# Task to complete
Where a line of the material includes the string "Client", copy that line.

# Source material
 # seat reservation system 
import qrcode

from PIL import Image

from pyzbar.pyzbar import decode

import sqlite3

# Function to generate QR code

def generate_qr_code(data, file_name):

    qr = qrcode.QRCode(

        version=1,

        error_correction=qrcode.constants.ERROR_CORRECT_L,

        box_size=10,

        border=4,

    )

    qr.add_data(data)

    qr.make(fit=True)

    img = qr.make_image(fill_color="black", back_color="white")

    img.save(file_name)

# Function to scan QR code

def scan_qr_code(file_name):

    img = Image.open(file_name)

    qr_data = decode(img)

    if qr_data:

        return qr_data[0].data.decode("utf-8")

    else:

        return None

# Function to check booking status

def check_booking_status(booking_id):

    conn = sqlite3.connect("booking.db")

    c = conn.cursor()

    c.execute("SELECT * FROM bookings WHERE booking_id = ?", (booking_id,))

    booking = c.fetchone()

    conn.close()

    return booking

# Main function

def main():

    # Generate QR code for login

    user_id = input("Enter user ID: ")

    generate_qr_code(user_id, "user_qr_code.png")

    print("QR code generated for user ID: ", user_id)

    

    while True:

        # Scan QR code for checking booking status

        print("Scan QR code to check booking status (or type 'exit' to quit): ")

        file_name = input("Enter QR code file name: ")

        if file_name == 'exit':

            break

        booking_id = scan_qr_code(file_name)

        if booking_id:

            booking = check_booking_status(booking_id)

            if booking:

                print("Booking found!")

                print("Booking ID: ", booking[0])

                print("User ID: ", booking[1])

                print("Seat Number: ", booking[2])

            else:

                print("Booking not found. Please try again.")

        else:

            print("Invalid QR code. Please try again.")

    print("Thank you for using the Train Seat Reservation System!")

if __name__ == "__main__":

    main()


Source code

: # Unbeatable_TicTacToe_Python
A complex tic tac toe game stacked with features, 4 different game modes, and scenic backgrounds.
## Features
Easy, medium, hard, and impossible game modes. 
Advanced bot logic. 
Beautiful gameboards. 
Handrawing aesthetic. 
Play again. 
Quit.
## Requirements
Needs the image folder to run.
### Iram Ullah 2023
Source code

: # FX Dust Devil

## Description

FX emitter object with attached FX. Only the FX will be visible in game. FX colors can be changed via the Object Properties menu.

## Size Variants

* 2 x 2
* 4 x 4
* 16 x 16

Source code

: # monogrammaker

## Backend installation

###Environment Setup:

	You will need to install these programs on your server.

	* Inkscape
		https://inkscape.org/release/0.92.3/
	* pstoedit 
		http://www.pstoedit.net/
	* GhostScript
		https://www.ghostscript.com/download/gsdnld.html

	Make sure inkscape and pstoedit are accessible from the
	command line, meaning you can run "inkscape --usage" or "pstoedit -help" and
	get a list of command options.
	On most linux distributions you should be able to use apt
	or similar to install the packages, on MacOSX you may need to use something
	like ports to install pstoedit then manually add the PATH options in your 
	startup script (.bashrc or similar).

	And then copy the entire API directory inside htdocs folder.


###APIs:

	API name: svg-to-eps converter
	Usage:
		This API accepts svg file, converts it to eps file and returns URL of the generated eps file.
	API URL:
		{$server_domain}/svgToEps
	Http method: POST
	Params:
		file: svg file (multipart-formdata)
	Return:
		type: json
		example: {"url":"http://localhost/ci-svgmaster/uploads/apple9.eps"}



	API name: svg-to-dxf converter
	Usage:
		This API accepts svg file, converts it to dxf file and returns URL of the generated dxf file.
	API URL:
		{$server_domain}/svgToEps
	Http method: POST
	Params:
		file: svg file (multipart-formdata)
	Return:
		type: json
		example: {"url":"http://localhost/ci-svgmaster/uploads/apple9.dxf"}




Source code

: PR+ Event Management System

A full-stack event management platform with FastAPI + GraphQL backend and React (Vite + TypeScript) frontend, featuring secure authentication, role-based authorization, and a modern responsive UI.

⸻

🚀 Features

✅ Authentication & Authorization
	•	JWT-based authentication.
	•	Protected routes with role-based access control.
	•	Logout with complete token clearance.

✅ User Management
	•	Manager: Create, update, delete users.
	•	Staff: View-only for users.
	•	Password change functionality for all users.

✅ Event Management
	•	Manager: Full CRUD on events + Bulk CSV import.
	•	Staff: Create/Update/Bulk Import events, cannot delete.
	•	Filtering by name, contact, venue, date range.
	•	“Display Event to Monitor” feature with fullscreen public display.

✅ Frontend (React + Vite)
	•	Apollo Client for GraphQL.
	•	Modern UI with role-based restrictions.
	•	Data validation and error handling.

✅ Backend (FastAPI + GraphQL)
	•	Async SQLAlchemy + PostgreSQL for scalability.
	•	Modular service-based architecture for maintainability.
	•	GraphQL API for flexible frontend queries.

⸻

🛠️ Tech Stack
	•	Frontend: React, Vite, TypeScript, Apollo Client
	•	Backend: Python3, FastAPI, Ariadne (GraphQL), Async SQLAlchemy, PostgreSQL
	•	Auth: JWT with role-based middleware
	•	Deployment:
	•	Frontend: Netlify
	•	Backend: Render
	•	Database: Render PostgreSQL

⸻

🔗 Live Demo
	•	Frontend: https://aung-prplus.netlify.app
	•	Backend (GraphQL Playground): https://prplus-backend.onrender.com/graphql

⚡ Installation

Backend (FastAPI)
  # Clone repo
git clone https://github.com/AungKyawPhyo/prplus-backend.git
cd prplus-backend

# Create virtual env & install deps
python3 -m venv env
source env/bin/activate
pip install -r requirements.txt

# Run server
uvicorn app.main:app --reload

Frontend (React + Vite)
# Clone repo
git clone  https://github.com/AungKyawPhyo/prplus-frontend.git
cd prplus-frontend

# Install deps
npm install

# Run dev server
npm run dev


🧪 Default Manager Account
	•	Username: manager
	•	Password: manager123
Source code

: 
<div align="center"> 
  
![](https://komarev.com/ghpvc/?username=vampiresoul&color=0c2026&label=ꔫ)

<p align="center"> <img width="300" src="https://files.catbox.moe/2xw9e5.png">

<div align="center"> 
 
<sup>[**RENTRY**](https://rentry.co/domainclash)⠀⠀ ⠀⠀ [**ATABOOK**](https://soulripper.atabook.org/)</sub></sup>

# Output below
	•	Apollo Client for GraphQL.
	•	Frontend: React, Vite, TypeScript, Apollo Client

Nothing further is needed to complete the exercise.